■ Work instructions ■
Scan the entries below line by line and state how many lines contain the string "data", giving only the number.

■ Information supplied ■
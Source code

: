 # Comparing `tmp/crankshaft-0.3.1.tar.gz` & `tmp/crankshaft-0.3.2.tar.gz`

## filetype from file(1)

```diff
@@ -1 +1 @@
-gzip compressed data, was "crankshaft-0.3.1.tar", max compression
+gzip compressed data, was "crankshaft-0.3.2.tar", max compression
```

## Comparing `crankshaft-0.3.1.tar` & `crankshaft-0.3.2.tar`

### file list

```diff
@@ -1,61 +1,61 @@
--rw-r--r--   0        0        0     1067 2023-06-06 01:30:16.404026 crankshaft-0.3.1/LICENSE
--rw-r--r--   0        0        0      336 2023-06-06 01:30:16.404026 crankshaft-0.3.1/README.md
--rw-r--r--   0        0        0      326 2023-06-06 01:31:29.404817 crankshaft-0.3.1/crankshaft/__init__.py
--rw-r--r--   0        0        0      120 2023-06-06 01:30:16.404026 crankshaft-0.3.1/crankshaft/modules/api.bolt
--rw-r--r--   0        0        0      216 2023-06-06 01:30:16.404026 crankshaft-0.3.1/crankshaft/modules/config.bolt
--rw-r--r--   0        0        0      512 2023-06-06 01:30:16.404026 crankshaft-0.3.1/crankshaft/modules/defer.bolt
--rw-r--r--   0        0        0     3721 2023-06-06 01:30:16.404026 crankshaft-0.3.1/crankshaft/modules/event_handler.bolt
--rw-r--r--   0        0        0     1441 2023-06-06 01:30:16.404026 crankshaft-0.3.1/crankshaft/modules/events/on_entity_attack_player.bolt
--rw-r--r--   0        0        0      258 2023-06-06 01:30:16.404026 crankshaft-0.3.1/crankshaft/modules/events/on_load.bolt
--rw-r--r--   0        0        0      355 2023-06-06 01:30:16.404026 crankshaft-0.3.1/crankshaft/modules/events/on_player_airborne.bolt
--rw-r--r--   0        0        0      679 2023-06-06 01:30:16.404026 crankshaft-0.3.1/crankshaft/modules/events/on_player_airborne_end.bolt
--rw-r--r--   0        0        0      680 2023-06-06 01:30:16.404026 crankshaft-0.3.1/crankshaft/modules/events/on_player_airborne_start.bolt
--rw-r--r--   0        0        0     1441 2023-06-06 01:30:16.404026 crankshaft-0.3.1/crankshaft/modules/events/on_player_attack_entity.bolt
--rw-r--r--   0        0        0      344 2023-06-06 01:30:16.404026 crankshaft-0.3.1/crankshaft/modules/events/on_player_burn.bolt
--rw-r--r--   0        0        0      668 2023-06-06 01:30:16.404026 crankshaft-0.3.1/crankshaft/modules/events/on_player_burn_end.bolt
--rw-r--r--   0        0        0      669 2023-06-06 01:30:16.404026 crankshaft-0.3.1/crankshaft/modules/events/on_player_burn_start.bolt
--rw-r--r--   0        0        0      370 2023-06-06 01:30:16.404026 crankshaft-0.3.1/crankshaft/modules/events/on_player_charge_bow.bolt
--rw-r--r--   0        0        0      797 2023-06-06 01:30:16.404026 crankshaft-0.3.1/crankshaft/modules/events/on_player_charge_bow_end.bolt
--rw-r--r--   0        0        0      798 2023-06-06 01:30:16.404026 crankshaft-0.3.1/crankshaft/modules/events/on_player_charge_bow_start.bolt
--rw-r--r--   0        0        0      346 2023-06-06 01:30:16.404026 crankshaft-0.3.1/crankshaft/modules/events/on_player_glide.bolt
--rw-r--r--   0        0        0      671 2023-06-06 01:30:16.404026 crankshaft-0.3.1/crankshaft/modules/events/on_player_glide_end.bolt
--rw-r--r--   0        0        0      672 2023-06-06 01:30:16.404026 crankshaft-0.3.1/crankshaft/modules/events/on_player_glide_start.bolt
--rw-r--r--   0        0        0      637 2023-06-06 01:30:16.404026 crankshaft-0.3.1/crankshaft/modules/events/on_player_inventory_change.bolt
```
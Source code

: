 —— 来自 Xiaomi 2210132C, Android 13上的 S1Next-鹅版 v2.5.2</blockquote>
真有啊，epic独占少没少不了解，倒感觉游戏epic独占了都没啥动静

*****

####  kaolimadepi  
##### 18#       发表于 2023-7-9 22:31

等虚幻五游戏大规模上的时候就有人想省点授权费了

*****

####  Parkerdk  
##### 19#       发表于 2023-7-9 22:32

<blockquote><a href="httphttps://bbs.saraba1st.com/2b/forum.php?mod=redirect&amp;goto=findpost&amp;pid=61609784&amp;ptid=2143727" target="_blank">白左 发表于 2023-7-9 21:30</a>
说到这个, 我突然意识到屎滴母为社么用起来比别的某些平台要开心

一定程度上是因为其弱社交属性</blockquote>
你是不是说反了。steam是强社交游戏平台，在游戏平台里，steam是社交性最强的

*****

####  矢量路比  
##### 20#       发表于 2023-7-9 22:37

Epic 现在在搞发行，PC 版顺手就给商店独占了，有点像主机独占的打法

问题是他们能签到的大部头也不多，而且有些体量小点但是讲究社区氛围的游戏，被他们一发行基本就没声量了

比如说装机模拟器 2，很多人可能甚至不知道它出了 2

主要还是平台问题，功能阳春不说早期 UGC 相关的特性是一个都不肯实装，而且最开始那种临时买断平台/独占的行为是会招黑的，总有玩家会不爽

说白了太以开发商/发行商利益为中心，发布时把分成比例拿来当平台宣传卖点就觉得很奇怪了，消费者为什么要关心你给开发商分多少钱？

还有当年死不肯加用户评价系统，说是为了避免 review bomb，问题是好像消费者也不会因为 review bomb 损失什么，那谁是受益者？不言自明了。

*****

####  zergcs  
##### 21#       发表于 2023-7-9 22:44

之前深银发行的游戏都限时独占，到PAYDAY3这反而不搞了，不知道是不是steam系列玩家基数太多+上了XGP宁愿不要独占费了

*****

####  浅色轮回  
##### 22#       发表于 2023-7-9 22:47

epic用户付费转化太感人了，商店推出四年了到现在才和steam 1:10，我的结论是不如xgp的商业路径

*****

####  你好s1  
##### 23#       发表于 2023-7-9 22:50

■ Exercise answer ■
2